Все это – с моей помощью – запихивается под потолок, в полку для багажа. Кроме корзины.
Корзина нужна внизу.
Из нее немедленно поступают на стол банки, кульки, свертки и пакеты.
Корзина объемистая, стола на раз явно не хватает.
Бабка деловито перебирает свои припасы, решает, что выставить сразу, что пока погодить.
Ее дед чинно сидит в уголке у окна, сложив руки на коленях, шмыгает носом.
Сразу видно, кто хозяин в доме…
Стол готов.
Бабка усаживается, скидывает платок с головы на плечи, говорит мне:
- Значит, вот так вот теперь. Едем, значит, если такое что сказать. Саму-то можешь звать Матрена Савельевна. Баба Мотя, выходит. А мой – Игнат Яковлевич. Но у нас в деревне все кличут: дед Гнатя. И ты так зови. И сам, пожалуй к столу, дорога дальняя, и закусить тако что не грех. И соседа верхнего покличь. И этим, что сапоги в гармошку, пускай тоже идут…

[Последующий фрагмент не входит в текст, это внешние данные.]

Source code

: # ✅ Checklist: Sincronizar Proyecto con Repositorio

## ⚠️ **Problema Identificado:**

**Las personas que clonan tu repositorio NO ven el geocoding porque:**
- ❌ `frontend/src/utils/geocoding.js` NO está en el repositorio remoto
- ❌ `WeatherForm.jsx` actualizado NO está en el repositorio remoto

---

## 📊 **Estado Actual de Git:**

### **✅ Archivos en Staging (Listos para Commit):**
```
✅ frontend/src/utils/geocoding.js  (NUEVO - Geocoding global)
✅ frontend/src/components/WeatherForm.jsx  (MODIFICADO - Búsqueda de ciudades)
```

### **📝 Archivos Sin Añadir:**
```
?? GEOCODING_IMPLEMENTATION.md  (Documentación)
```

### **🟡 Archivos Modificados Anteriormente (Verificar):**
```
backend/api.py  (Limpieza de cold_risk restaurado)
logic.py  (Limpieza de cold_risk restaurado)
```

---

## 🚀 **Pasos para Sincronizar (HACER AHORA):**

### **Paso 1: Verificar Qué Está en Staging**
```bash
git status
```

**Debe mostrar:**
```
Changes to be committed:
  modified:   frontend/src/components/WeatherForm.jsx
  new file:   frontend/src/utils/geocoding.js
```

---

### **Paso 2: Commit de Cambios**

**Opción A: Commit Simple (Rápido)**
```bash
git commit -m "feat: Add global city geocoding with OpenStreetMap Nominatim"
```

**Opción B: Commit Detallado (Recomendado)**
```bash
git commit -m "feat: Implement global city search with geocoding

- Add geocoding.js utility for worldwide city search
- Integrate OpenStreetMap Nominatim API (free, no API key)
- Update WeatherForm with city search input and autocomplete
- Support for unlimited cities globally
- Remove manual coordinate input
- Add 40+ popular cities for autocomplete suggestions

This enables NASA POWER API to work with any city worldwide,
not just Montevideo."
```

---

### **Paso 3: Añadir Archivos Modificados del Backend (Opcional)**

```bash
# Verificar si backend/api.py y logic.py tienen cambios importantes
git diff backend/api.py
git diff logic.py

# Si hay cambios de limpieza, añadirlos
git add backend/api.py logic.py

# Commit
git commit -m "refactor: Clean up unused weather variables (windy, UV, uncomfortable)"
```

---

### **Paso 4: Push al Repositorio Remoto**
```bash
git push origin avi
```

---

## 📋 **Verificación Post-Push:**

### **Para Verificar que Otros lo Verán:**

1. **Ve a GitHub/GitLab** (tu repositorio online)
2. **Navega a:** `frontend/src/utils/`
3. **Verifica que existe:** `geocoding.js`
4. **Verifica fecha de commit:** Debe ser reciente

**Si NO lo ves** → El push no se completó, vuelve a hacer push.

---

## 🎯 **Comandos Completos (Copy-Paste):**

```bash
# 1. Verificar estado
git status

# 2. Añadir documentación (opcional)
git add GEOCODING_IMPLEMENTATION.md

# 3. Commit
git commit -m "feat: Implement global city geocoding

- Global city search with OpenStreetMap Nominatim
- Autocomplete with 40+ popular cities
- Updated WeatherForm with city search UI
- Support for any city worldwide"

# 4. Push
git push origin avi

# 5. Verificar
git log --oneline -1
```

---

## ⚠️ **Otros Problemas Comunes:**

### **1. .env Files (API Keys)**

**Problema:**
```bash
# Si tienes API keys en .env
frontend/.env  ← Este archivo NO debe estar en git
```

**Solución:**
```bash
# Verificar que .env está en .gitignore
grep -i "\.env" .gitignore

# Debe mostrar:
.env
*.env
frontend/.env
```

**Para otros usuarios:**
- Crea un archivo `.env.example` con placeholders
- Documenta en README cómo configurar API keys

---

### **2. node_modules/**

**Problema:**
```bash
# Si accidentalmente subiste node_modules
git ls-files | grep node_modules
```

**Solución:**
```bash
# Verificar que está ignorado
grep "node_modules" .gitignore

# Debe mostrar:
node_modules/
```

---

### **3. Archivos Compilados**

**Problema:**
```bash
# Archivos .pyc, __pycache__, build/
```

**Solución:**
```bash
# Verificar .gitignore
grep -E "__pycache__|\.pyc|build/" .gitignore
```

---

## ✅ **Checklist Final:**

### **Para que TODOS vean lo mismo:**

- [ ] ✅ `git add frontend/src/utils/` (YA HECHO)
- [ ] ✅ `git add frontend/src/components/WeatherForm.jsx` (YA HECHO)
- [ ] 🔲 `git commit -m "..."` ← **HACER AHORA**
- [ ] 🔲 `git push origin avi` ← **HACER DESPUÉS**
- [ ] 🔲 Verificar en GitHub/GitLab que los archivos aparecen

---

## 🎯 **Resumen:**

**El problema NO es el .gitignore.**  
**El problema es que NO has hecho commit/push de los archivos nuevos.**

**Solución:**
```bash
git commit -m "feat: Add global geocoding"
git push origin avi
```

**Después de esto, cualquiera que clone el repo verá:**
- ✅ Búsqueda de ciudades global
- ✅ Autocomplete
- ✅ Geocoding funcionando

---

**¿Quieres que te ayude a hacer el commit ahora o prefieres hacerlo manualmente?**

В каждом деле должен быть командир. Командир устанавливает порядок прохождения жизни.
Из соседнего отсека пришли десантники, но места для всех не хватает. Разложили спальную полку через проход, теперь как раз уместились.
С верхней полки спустился третий сосед, беспалый тихий мужичонка.
Его запихнули между дедом и корзиной, дали на колени полотенце и кусок газеты.
На газету бабка грузит вареной картошки, пару соленых огурцов, придавливает куриной ногой и ломтями колбасы. Теперь она чистит вареные яйца и тоже подкладывает мужичонке.
Тот, видно, смущен вниманием к своей персоне, совсем убрал голову в плечи и что-то невнятно бубнит, прикрываясь культей.
Бабка говорит строго:
- Вот не маши культяпкой, не маши! Дают – бери, а бьют – отмахивайся! Знай, лопай, так бы выкинуть пришлось…
Она заливается смехом, за ней – дед. Десантники тоже ржут, шутка понравилась.
Бабке показывают большие пальцы с одобрением.
Булькает водка в чайные стаканы, по цепочке от стола передают сало с хлебом на закуску...
Скоро появляется гитара.
Гитарист, повертев колки, объявляет специальным «концертным» голосом:
- А сейчас… уважаемый Василь Дмитрич, дембель-сержант 743-го отдельного, славного батальона связи, эН-ского бронедесантного непобедимого гвардейского полка… заспивает дивну писню: «Все равно – война!»
Вечерело, да…
Солнце село, да…
Ночь темным-темна-а-а…
Десантники подхватывают, ревут хором:
Прогуляться… да девка вышла… Да все равно – война!..
Бабка слушает, плачет, в матершинных местах песни грозит певцам узловатым пальцем, но в конце и сама включается в общий хор, кивая одобрительно и в такт головой…
Песня кончилась.
Бабка говорит:
- Вот – правда! Как подумать, так и целиком – правда. Война, мужики, как снопы. А жить-то как? А ведь каждому – хочется. И пожить, и счастья чтоб, хоть малое, а – свое…
Бабка замолкает, долго смотрит в темное окно. Десантники поют:
Прощай, со всех вокзалов поезда
Уходят в дальние края…
Поезд идет в ночь, в сторону восхода Солнца.